• Applikationsbericht

Confidence in Chromatography: Demonstrating Highly Reproducible HPLC-CAD Performance with Waters Charged Aerosol Detectors

Confidence in Chromatography: Demonstrating Highly Reproducible HPLC-CAD Performance with Waters Charged Aerosol Detectors

Jennifer Simeone, Paula Hong

Waters Corporation, United States

Published on July 10, 2026


Abstract

Charged aerosol detectors (CADs) are increasingly used with HPLC for the analysis of non-volatile and semi-volatile compounds that are not readily detected by conventional UV methods. It has broad applicability across analyte classes which has made it a valuable tool in pharmaceutical and biopharmaceutical research, development, and quality control. However, routinely running HPLC-CAD methods across instrument platforms that use different CAD modules can introduce variability. This challenge is unique for CAD because detector response depends on nebulization of the LC effluent and changes in aerosol formation, gas delivery, mobile phase composition, or nebulizer condition can affect signal reproducibility. With these challenges in mind, this application note highlights the high level of repeatability that can be achieved across Waters CADs.

Benefits

  • Repeatable and robust quantitative method performance across CAD modules, enabling consistent results for routine operation
  • Optimized nebulizer design for low inter-CAD response variability, providing greater confidence in data generated using CAD
  • Low variability in CAD response over time, providing reliable and consistent results for routine methods 

Introduction

The use of CAD with HPLC has become increasingly widespread in both pharmaceutical and biopharmaceutical analysis as it provides sensitive, near-universal detection for many non-volatile and semi-volatile analytes that lack strong chromophores and are therefore difficult to measure by conventional UV methods.1–3 In current practice, HPLC-CAD is commonly applied to the analysis of excipients, lipids, surfactants, carbohydrates, impurities, degradation products, and other structurally diverse compounds in research, development, and quality control settings. As a result, CAD is now widely regarded as a valuable complementary detector for methods in which optical detection alone may not provide adequate coverage of all relevant sample components.

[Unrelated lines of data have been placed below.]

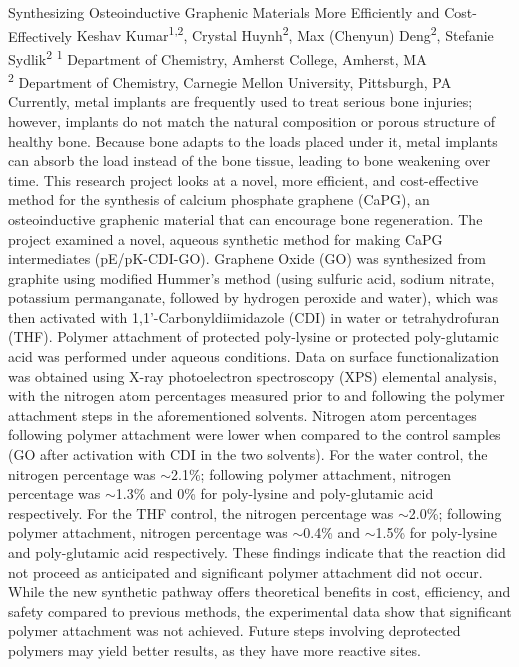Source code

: \makeabstract
    {
    Synthesizing Osteoinductive Graphenic Materials More Efficiently and Cost-Effectively
    }
    {
    Keshav Kumar\textsuperscript{1,2}, Crystal Huynh\textsuperscript{2}, Max (Chenyun) Deng\textsuperscript{2}, Stefanie Sydlik\textsuperscript{2}
    }
    {
    \textsuperscript{1} Department of Chemistry, Amherst College, Amherst, MA\\
\textsuperscript{2} Department of Chemistry, Carnegie Mellon University, Pittsburgh, PA
    }
    {
    Currently, metal implants are frequently used to treat serious bone injuries; however, implants do not match the natural composition or porous structure of healthy bone. Because bone adapts to the loads placed under it, metal implants can absorb the load instead of the bone tissue, leading to bone weakening over time. This research project looks at a novel, more efficient, and cost-effective method for the synthesis of calcium phosphate graphene (CaPG), an osteoinductive graphenic material that can encourage bone regeneration.
    }
    {
    The project examined a novel, aqueous synthetic method for making CaPG intermediates (pE/pK-CDI-GO). Graphene Oxide (GO) was synthesized from graphite using modified Hummer{\textquoteright}s method (using sulfuric acid, sodium nitrate, potassium permanganate, followed by hydrogen peroxide and water), which was then activated with 1,1'-Carbonyldiimidazole (CDI) in water or tetrahydrofuran (THF). Polymer attachment of protected poly-lysine or protected poly-glutamic acid was performed under aqueous conditions. Data on surface functionalization was obtained using X-ray photoelectron spectroscopy (XPS) elemental analysis, with the nitrogen atom percentages measured prior to and following the polymer attachment steps in the aforementioned solvents.
    }
    {
    Nitrogen atom percentages following polymer attachment were lower when compared to the control samples (GO after activation with CDI in the two solvents). For the water control, the nitrogen percentage was $\sim$2.1\%; following polymer attachment, nitrogen percentage was $\sim$1.3\% and 0\% for poly-lysine and poly-glutamic acid respectively. For the THF control, the nitrogen percentage was $\sim$2.0\%; following polymer attachment, nitrogen percentage was $\sim$0.4\% and $\sim$1.5\% for poly-lysine and poly-glutamic acid respectively. These findings indicate that the reaction did not proceed as anticipated and significant polymer attachment did not occur.
    }
    {
    While the new synthetic pathway offers theoretical benefits in cost, efficiency, and safety compared to previous methods, the experimental data show that significant polymer attachment was not achieved. Future steps involving deprotected polymers may yield better results, as they have more reactive sites.
    }

    \newpage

Reproducibility of nebulization-based detectors is a practical consideration when using CAD. Because CAD relies on nebulization as the first step in signal generation, reproducibility is directly influenced by how consistently the LC effluent is converted into a stable aerosol. Consistent droplet formation is therefore critical, since changes in droplet size distribution, nebulizer efficiency, gas flow, mobile phase composition, and evaporation conditions can affect the amount of analyte transferred into the detectable aerosol phase. For these reasons, aerosol-based detectors such as CAD are inherently more sensitive to conditions that influence reproducibility than optical detectors such as UV.

In addition to the technical operation of CAD, small differences in solvent cleanliness, mobile phase preparation, volatile additive concentration, detector gas supply, and nebulizer condition may also contribute to changes in absolute response. This is especially important for low-level components, where small changes in aerosol generation can have a proportionally larger impact on peak area or peak height. However, when method conditions are well controlled and detector operating parameters are consistently applied, reproducible quantitative performance can be achieved across different CAD modules.

Experimental

Sample Preparation

All samples and mobile phases were prepared according to the United States Pharmacopeia (USP) monograph for deoxycholic acid assay and organic impurities.4 The method was scaled from the monograph prescribed 3 µm column to a 3.5 µm column using the Waters Columns Calculator. 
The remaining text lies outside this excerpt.